Souvenirs historiques de Pierre Joigneaux

Ouvrage numérisé par Jean-Pol Weber et Luc Hiernaux. La saisie du texte respecte, le plus scrupuleusement possible, la typographie, l’orthographe et la ponctuation de l’ouvrage.

SOUVENIRS HISTORIQUES

 de PIERRE JOIGNEAUX

 Ancien Représentant du peuple, ancien Député, Sénateur de la Côte-d’Or

 

TOME PREMIER

 

[page 189]

A la veille des élections

 La date des élections, qui eurent lieu le 23 avril, n’était pas éloignée. Les réunions publiques, les clubs, s’organisaient de toutes parts. Je fus, à diverses reprises, invité à me rendre dans quelques-unes de ces réunions ; je m’excusai et n’eus pas de peine à faire comprendre qu’il m’était absolument impossible de quitter mon poste de Châtillon.

De temps en temps, je recevais des lettres par lesquelles on me demandait ce que je pensais de tels ou tels dont les noms figuraient avec le mien sur la liste des candidats. J’évitais le plus possible de répondre à ces questions délicates et je fis bien. Une seule fois, j’exprimai mes sentiments en toute franchise à un de mes amis de Nuits en lui faisant observer que ma com- [page 190] munication était toute confidentielle. Il n’en tint pas compte et lut ma lettre en réunion publique, cette lecture fit échouer la candidature de M. Jules Chevillard. Je disais que j’avais eu beaucoup à me louer de lui pendant que je rédigeais le Courrier de la Côte-d’Or, mais que ce bon souvenir ne me permettait pas d’avoir une grande confiance dans son républicanisme. Je n’eus pas à me repentir de cette déclaration ; on se rappelle qu’après avoir été nommé préfet de la République pour le consoler de son échec électoral, il fut un de ceux qui se montrèrent impitoyables envers les instituteurs républicains du département de l’Indre, qu’il administrait. Il devint, sous la présidence de Louis-Napoléon, la terreur de ce département. Il s’y comporta comme se comportent toujours les poltrons qui éprouvent le besoin de faire du zèle à outrance pour convaincre de leur dévouement les pouvoirs qu’ils servent et se faire pardonner leurs antécédents. Comme il avait été le premier ou l’un des premiers à proclamer la République à Dijon, il croyait nécessaire de racheter cet acte en persécutant les instituteurs de l’Indre.

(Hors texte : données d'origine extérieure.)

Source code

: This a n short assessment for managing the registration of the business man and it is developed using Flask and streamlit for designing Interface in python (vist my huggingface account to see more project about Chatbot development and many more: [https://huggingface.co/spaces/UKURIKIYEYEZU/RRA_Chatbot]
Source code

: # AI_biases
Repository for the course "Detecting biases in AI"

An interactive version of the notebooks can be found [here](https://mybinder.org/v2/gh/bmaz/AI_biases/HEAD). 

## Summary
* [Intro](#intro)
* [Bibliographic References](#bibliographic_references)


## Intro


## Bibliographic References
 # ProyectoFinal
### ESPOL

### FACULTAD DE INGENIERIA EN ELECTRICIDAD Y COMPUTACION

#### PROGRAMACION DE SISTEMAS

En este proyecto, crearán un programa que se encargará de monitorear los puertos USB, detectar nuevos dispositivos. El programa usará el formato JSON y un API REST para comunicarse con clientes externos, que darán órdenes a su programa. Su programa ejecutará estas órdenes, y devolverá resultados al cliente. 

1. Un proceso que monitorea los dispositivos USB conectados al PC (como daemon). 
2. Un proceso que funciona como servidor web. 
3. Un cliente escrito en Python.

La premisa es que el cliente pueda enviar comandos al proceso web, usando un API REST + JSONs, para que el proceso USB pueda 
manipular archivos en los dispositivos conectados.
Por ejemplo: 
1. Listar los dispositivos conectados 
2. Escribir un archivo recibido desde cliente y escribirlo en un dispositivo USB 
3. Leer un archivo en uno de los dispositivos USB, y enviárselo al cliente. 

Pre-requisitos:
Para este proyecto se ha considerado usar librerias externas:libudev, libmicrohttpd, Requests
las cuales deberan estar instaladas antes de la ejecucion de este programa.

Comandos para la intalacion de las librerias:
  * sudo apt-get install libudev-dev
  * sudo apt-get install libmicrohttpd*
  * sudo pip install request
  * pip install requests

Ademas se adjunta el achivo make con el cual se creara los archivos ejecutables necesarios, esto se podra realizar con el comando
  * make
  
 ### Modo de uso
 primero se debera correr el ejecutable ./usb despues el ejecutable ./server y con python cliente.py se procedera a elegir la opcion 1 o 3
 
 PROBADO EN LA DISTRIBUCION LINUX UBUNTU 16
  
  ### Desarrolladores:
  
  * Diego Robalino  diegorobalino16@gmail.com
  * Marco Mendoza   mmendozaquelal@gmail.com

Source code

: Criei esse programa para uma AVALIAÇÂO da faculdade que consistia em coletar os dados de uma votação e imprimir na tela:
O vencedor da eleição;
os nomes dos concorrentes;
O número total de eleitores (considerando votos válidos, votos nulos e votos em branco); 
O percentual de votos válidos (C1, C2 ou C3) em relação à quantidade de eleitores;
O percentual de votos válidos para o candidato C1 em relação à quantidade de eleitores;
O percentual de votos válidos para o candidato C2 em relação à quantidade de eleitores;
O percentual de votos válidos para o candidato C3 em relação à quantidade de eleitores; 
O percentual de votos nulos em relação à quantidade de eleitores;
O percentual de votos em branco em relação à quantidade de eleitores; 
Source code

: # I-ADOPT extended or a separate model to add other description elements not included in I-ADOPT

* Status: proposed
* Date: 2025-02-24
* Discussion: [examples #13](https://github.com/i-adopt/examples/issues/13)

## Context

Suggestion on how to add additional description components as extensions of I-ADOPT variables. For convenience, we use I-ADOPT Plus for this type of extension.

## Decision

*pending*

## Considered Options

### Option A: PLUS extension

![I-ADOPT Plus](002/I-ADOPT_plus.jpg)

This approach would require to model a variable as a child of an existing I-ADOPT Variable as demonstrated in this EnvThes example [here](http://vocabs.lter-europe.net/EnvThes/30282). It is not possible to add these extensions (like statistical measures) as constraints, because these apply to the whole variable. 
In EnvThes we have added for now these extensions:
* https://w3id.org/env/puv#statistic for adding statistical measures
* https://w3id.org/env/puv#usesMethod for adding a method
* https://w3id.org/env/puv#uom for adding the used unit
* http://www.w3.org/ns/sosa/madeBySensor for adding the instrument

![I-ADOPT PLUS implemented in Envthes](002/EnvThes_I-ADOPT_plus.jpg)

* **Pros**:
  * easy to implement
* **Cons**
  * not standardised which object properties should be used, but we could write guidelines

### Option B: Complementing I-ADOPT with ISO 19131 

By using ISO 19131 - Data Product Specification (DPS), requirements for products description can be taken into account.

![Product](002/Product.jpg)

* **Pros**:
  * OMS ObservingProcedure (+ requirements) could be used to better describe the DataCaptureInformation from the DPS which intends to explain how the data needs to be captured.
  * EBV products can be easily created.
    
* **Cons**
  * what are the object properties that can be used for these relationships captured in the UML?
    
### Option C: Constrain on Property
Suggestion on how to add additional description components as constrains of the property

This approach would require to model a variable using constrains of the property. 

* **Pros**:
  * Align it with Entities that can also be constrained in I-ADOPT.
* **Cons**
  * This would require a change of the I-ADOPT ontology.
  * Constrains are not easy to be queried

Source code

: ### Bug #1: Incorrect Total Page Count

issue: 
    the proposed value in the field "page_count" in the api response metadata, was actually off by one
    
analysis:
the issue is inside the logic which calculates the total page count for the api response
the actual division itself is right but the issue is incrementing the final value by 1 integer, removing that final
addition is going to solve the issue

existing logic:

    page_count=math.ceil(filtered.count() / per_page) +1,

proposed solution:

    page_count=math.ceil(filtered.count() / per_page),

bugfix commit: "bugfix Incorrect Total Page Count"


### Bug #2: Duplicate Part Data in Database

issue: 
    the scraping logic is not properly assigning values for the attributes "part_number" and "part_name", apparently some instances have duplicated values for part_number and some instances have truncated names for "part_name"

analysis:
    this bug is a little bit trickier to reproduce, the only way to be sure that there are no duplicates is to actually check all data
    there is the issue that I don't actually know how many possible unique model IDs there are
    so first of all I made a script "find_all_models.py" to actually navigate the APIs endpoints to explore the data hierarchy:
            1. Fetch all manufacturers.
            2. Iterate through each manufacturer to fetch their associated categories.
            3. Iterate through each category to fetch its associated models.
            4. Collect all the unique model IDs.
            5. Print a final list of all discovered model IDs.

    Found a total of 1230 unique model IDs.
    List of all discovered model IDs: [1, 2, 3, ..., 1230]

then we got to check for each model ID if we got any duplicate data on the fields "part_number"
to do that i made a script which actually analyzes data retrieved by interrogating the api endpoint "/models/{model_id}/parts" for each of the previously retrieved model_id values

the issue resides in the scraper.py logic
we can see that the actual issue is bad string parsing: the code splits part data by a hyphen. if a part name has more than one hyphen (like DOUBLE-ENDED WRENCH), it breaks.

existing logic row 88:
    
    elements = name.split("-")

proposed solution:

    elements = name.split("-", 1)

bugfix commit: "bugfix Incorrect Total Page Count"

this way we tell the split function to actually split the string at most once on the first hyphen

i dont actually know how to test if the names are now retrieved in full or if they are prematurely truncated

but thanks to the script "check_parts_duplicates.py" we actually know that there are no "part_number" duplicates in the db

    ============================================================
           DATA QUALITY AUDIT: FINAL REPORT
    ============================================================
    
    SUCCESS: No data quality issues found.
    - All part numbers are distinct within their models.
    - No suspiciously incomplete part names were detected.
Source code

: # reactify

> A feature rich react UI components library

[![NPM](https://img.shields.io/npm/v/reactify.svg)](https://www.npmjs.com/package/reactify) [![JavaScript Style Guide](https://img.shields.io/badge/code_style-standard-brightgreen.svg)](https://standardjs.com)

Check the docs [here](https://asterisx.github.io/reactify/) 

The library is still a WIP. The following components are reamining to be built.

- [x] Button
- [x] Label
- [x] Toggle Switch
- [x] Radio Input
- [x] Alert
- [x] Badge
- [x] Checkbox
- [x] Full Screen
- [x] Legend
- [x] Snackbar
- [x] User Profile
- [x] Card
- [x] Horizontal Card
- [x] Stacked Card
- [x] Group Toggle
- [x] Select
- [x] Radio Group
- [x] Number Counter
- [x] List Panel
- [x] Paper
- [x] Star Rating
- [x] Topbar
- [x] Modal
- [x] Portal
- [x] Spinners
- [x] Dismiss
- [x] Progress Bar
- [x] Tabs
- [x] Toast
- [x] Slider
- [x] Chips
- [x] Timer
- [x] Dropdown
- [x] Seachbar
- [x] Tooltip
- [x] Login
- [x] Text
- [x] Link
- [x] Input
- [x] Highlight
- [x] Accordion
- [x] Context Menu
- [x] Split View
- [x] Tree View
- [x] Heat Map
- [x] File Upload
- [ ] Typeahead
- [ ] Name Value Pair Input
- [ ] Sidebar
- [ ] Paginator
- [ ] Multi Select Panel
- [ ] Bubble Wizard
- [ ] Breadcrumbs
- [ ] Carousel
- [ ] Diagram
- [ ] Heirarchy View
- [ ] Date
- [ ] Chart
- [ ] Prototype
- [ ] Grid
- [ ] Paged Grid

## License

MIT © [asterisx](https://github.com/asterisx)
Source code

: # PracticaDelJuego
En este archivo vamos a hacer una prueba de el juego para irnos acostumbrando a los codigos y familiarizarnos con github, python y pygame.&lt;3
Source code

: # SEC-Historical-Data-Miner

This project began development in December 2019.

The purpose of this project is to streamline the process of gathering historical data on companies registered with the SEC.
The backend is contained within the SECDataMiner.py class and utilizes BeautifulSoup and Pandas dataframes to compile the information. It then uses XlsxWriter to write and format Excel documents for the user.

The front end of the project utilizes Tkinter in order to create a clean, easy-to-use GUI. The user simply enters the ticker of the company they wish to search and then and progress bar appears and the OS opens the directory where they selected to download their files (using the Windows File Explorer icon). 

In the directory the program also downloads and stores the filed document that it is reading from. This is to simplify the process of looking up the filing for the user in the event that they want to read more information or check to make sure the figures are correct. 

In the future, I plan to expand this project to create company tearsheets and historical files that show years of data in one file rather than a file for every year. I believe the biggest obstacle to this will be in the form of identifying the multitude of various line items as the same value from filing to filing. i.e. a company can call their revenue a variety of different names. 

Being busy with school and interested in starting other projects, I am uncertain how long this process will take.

La seule lettre intéressante que je reçus à Châtillon au moment de la période électorale me fut écrite le 19 avril par M. Benoît, desservant de Quincy, canton de Montbard. Voici cette lettre, qu’il n’y a pas d’indiscrétion à publier aujourd’hui :

 

« Monsieur, je sais que vous étiez rédacteur du Cour- [page 191] rier de la Côte-d’Or à une époque où il me loua pour une action toute simple et répétée au moins dix fois dans ma vie, me blâma pour un fait controuvé et refusa d’admettre dans ses colonnes deux notes sur des objets d’art, parce que, prêtre, j’en étais l’auteur. J’étais alors à Longvic ; voilà, jusqu’ici, tout ce que je puis savoir de vos principes.

« Pourtant, Monsieur, je tiens à voter consciencieusement pour des hommes de la veille, malgré la sotte boutade du citoyen Maire, de Montbard, et l’espèce d’oubli volontaire qu’on semble faire des obscurs desservants comme moi. Je crois que ceux qui ont travaillé pour nous préparer les avantages de la République ont un droit aux postes d’honneur et de péril dans cette même République ; je n’ai pu jusqu’ici arriver à me convaincre qu’une recommandation, même partie de très haut, puisse remplacer ce droit acquis et incontestable.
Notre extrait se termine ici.